If an emerging growth company, indicate by check mark if the registrant has elected not to use the extended transition period for complying with any new or revised financial accounting standards provided pursuant to Section 13(a) of the Exchange Act.  ☐

 

 

 


Item 1.01. Entry into a Material Definitive Agreement.

On August 24, 2018, Jabil Inc. (the “Company”) entered into an unsecured credit agreement (the “Agreement”). The Agreement provides for a $350 million term loan facility (the “Term Loan Facility”) and a $150 million revolving credit facility (the “Revolving Credit Facility” and, together with the Term Loan Facility, the “Credit Facilities”).

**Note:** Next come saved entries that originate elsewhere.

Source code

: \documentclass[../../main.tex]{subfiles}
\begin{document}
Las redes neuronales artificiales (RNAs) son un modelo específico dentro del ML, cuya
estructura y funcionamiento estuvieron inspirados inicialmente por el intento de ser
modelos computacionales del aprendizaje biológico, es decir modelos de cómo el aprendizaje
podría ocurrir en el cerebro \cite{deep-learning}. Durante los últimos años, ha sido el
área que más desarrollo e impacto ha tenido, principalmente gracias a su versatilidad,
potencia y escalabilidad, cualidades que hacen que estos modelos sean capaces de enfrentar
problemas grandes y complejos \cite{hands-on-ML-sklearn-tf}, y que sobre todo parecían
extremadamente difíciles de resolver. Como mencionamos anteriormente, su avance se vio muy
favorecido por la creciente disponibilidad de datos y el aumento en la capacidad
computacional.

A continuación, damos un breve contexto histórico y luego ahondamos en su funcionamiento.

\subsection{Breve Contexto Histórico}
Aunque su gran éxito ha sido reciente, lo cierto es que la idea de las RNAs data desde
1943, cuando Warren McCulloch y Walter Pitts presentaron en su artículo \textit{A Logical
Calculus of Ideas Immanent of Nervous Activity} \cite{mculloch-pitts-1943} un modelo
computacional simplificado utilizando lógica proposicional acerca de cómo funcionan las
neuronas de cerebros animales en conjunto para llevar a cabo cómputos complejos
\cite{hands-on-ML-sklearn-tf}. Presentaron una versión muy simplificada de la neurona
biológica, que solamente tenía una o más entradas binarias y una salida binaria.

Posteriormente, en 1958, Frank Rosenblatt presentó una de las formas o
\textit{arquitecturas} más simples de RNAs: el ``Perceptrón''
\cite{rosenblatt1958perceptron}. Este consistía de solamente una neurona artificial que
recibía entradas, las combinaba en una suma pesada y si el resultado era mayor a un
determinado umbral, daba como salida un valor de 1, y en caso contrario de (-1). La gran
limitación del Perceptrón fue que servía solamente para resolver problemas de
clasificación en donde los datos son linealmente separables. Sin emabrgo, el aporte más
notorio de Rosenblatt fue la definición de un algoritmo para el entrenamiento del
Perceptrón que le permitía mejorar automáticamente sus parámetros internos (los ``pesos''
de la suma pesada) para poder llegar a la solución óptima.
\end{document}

The Agreement was entered into among the Company; the initial lenders named in the Agreement; Mizuho Bank, Ltd. (“Mizuho”), as administrative agent; and Mizuho, MUFG Bank, Ltd. and Sumitomo Mitsui Banking Corporation, as joint lead arrangers and joint bookrunners. The termination date for both Credit Facilities will be two years from the date of closing unless earlier terminated pursuant to the terms of the Agreement.

Interest on Term Loan Facility and Revolving Credit Facility advances is charged at the following rates: (a) for the Term Loan Facility, 0.125% above the base rate on base rate advances, or 1.125% above the eurocurrency rate on eurocurrency rate advances; (b) for the Revolving Credit Facility, the base rate on base rate advances or 0.975% above the eurocurrency rate on eurocurrency rate advances. In each case the base rate will be the highest of Mizuho’s base rate; 0.50% above the federal funds rate; and 1.0% above one-month LIBOR, but not less than zero; and the Eurocurrency rate will be adjusted LIBOR for the applicable interest period, but not less than zero; each as more fully described in the Agreement. The Company will also pay a fee of 0.150% per annum on the revolving credit commitments of the lenders.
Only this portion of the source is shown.